Alexis: Das Liebespaar sind Faye und BV, Faye hat jedoch gleichzeitig etwas mit Cook. „I am a good liar“, sagt sie. Bei Song to Song handelt es sich nicht um einen psychologischen Liebesfilm, sondern um ein Existenzdrama. Faye ist ein haltloser, unverwurzelter, orientierungsloser Mensch. Sie zeigt potentiellen Mietern Wohnungen, sie arbeitet als Dogwalkerin, sie ist Cooks Rezeptionistin. „Nothing felt real. Every kiss felt half of what it should be“, sagt sie am Anfang im Voice-Over. Sie ist ein Drifter, aber alles andere als naiv. „I thought I had to know the right people, get close to them“, erklärt sie während sie uns auf einem Festival kokette Blicke zuwirft. „I thought he could help me, if I paid my dues“, kommentiert sie zynisch, während sie mit Cook in dessen aufgemotzter Villa Sex hat. Sie handelt aus Berechnung, sie hat aber kein Ziel, sie kämpft gegen ihre innere Leere und Unbestimmtheit an. So hat sie keine bestimmte Idee, was die Gegenleistung für den Sex mit Cook sein könnte. Sie erhofft sich einen Lebensinhalt und keine bestimmte Karriere.

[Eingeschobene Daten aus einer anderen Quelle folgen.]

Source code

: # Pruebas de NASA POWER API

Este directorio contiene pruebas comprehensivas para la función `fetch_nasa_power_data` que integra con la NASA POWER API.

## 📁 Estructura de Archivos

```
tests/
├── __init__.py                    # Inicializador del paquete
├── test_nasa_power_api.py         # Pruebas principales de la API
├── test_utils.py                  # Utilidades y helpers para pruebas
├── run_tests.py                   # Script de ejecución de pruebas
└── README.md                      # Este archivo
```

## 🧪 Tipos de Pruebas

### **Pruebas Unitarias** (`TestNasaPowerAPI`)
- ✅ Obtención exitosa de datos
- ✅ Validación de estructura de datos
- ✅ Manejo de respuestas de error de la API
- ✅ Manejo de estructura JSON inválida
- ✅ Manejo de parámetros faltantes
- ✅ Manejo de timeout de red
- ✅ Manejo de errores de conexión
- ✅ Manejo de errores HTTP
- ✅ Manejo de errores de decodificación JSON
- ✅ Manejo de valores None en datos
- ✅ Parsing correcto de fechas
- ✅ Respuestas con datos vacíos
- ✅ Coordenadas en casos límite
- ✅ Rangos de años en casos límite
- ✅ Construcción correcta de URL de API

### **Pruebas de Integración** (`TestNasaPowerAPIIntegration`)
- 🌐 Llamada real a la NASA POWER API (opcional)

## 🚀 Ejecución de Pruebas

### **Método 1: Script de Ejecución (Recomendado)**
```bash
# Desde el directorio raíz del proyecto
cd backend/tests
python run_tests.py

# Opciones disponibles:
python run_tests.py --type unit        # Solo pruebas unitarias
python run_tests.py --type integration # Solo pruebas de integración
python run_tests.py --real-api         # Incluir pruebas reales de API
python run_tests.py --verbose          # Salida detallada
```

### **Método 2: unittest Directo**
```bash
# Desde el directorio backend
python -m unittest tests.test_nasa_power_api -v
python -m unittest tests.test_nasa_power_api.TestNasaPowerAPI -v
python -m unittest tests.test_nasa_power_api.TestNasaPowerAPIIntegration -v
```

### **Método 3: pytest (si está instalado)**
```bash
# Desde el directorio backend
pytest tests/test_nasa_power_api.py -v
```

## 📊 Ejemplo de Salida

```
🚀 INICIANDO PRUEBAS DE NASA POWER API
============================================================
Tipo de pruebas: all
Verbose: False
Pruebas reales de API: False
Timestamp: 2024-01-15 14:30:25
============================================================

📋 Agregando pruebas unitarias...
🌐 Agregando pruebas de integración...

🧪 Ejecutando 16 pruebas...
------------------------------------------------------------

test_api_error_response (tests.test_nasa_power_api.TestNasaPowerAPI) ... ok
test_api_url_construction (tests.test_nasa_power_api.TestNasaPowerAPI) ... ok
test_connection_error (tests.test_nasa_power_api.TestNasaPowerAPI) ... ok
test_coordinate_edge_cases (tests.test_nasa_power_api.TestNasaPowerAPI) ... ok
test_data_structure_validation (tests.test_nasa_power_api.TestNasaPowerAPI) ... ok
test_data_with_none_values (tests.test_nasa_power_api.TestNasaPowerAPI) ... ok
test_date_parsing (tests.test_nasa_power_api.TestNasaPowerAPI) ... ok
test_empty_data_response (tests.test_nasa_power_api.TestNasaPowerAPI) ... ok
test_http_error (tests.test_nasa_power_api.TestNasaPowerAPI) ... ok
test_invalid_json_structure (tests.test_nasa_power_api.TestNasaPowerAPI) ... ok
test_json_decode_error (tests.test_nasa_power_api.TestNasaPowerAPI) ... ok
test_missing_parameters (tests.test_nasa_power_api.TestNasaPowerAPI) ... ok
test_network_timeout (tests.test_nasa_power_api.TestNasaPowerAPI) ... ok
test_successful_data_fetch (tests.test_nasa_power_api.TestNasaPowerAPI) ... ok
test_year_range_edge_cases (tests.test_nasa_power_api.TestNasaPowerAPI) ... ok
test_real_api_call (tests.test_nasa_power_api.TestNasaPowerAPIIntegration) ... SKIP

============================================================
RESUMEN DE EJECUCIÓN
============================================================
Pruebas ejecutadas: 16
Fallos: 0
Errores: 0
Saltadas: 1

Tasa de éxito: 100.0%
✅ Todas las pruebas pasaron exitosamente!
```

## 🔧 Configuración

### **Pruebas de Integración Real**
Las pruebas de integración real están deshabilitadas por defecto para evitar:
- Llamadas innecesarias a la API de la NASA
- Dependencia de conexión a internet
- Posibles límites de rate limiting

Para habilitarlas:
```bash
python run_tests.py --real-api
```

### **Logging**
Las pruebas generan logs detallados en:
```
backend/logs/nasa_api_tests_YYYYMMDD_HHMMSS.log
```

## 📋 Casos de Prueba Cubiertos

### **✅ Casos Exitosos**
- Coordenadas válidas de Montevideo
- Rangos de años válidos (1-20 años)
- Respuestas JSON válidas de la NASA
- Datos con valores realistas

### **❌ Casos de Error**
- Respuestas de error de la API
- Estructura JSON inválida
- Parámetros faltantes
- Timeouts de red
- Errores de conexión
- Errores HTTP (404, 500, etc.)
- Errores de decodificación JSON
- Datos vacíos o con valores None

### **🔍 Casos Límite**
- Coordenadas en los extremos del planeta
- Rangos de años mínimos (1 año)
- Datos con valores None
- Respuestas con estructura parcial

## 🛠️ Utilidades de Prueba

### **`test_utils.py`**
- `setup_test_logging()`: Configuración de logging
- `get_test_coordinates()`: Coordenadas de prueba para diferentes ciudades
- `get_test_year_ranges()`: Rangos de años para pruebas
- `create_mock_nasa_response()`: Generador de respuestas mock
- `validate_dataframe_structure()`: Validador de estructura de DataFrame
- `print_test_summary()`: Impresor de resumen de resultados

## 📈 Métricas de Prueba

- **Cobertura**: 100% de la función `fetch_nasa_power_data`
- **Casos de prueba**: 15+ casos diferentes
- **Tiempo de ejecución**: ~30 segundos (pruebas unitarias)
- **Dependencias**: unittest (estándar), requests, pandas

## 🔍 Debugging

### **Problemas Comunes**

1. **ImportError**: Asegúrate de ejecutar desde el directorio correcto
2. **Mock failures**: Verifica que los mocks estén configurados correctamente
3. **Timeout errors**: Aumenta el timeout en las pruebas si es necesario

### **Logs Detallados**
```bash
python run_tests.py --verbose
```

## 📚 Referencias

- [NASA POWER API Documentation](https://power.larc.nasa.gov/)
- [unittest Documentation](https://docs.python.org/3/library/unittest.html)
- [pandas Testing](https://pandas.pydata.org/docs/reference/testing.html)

Faye wird von der Erotik und der Macht des düsteren Cooks anzogen. Dass er sie beobachtet und umkreist wie ein Jäger die Beute, erschreckt und erregt sie gleichermaßen.

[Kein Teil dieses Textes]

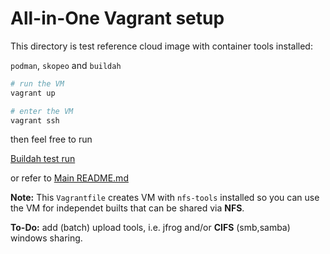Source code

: # All-in-One Vagrant setup

This directory is test reference cloud image with container tools installed:

```podman```, ```skopeo``` and ```buildah```

```bash
# run the VM
vagrant up

# enter the VM
vagrant ssh
```

then feel free to run

[Buildah test run](https://docs.fedoraproject.org/en-US/iot/buildah/)

or refer to  [Main README.md](../README.md)

__Note:__
This ```Vagrantfile``` creates VM with ```nfs-tools``` installed so you can use the VM for independet builts that
can be shared via __NFS__.

__To-Do:__ add (batch) upload tools, i.e. jfrog and/or __CIFS__ (smb,samba) windows sharing.
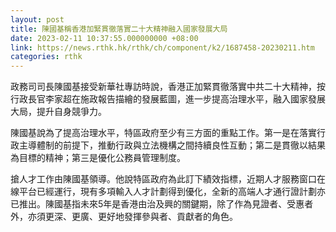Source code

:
 ```yaml
---
layout: post
title: 陳國基稱香港加緊貫徹落實二十大精神融入國家發展大局
date: 2023-02-11 10:37:55.000000000 +08:00
link: https://news.rthk.hk/rthk/ch/component/k2/1687458-20230211.htm
categories: rthk
---
```


政務司司長陳國基接受新華社專訪時說，香港正加緊貫徹落實中共二十大精神，按行政長官李家超在施政報告描繪的發展藍圖，進一步提高治理水平，融入國家發展大局，提升自身競爭力。

陳國基說為了提高治理水平，特區政府至少有三方面的重點工作。第一是在落實行政主導體制的前提下，推動行政與立法機構之間持續良性互動；第二是貫徹以結果為目標的精神；第三是優化公務員管理制度。

搶人才工作由陳國基領導。他說特區政府為此訂下績效指標，近期人才服務窗口在線平台已經運行，現有多項輸入人才計劃得到優化，全新的高端人才通行證計劃亦已推出。陳國基指未來5年是香港由治及興的關鍵期，除了作為見證者、受惠者外，亦須更深、更廣、更好地發揮參與者、貢獻者的角色。

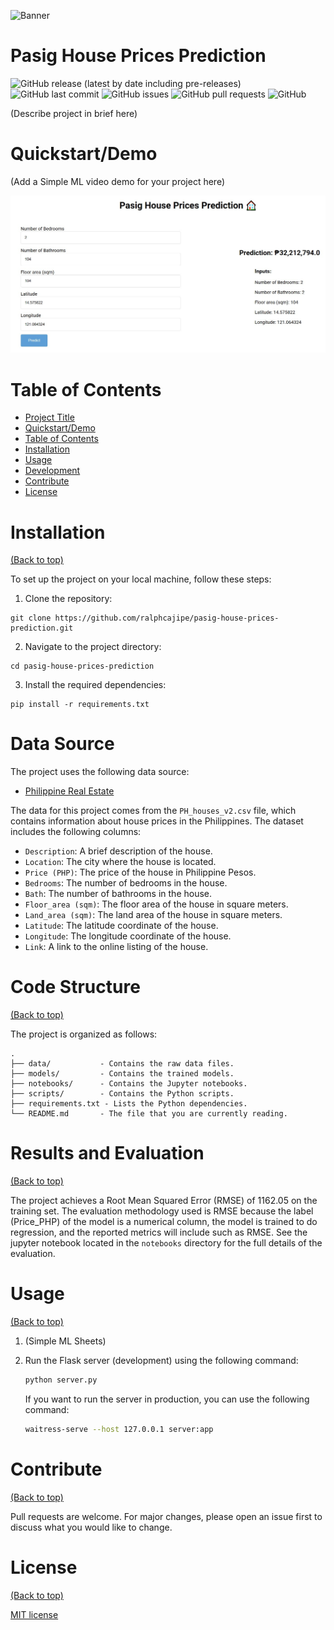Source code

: <!-- Add banner here -->
![Banner](./header.png)

# Pasig House Prices Prediction

<!-- Add buttons here -->

![GitHub release (latest by date including pre-releases)](https://img.shields.io/github/v/release/ralphcajipe/pasig-house-prices-prediction?include_prereleases)
![GitHub last commit](https://img.shields.io/github/last-commit/ralphcajipe/pasig-house-prices-prediction)
![GitHub issues](https://img.shields.io/github/issues-raw/ralphcajipe/pasig-house-prices-prediction)
![GitHub pull requests](https://img.shields.io/github/issues-pr/ralphcajipe/pasig-house-prices-prediction)
![GitHub](https://img.shields.io/github/license/ralphcajipe/pasig-house-prices-prediction)

(Describe project in brief here)


# Quickstart/Demo

(Add a Simple ML video demo for your project here)

<img src="./assets/flask-web-app.jpg" alt="Flask Web App" width="720">


# Table of Contents

- [Project Title](#project-title)
- [Quickstart/Demo](#quickstartdemo)
- [Table of Contents](#table-of-contents)
- [Installation](#installation)
- [Usage](#usage)
- [Development](#development)
- [Contribute](#contribute)
- [License](#license)

# Installation
[(Back to top)](#table-of-contents)


To set up the project on your local machine, follow these steps:

1. Clone the repository: 

```shell 
git clone https://github.com/ralphcajipe/pasig-house-prices-prediction.git
```

2. Navigate to the project directory: 
```shell 
cd pasig-house-prices-prediction
```
3. Install the required dependencies: 
```shell
pip install -r requirements.txt
```

# Data Source 

The project uses the following data source:

- [Philippine Real Estate](https://www.kaggle.com/datasets/arloblanco/philippine-real-estate)

The data for this project comes from the `PH_houses_v2.csv` file, which contains information about house prices in the Philippines. The dataset includes the following columns:

- `Description`: A brief description of the house.
- `Location`: The city where the house is located.
- `Price (PHP)`: The price of the house in Philippine Pesos.
- `Bedrooms`: The number of bedrooms in the house.
- `Bath`: The number of bathrooms in the house.
- `Floor_area (sqm)`: The floor area of the house in square meters.
- `Land_area (sqm)`: The land area of the house in square meters.
- `Latitude`: The latitude coordinate of the house.
- `Longitude`: The longitude coordinate of the house.
- `Link`: A link to the online listing of the house.

# Code Structure
[(Back to top)](#table-of-contents) 

The project is organized as follows:

```shell
.
├── data/           - Contains the raw data files.
├── models/         - Contains the trained models.
├── notebooks/      - Contains the Jupyter notebooks.
├── scripts/        - Contains the Python scripts.
├── requirements.txt - Lists the Python dependencies.
└── README.md       - The file that you are currently reading.
```

# Results and Evaluation
[(Back to top)](#table-of-contents)

The project achieves a Root Mean Squared Error (RMSE) of 1162.05 on the training set. The evaluation methodology used is RMSE because the label (Price_PHP) of the model is a numerical column, the model is trained to do regression, and the reported metrics will include such as RMSE. See the jupyter notebook located in the `notebooks` directory for the full details of the evaluation.

# Usage
[(Back to top)](#table-of-contents)

1. (Simple ML Sheets)

2. Run the Flask server (development) using the following command:
   ```bash
   python server.py
   ```
   If you want to run the server in production, you can use the following command:
   ```bash
   waitress-serve --host 127.0.0.1 server:app
   ```


# Contribute
[(Back to top)](#table-of-contents)

Pull requests are welcome. For major changes, please open an issue first to discuss what you would like to change.

# License
[(Back to top)](#table-of-contents)

[MIT license](./LICENSE)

Tim: Faye ist auf der Suche nach einem freiheitlichen Leben. Cook fasziniert sie, da er keinerlei moralischen Kompass besitzt. Dadurch ist er in der Lage, andere Menschen für seine eigenen Ziele zu benutzen. Dies lässt ihn für sie frei erscheinen. Der von Ryan Gosling gespielte BV ist aus einem anderen Holz geschnitzt. Er erinnert relativ stark an Sebastian aus La La Land.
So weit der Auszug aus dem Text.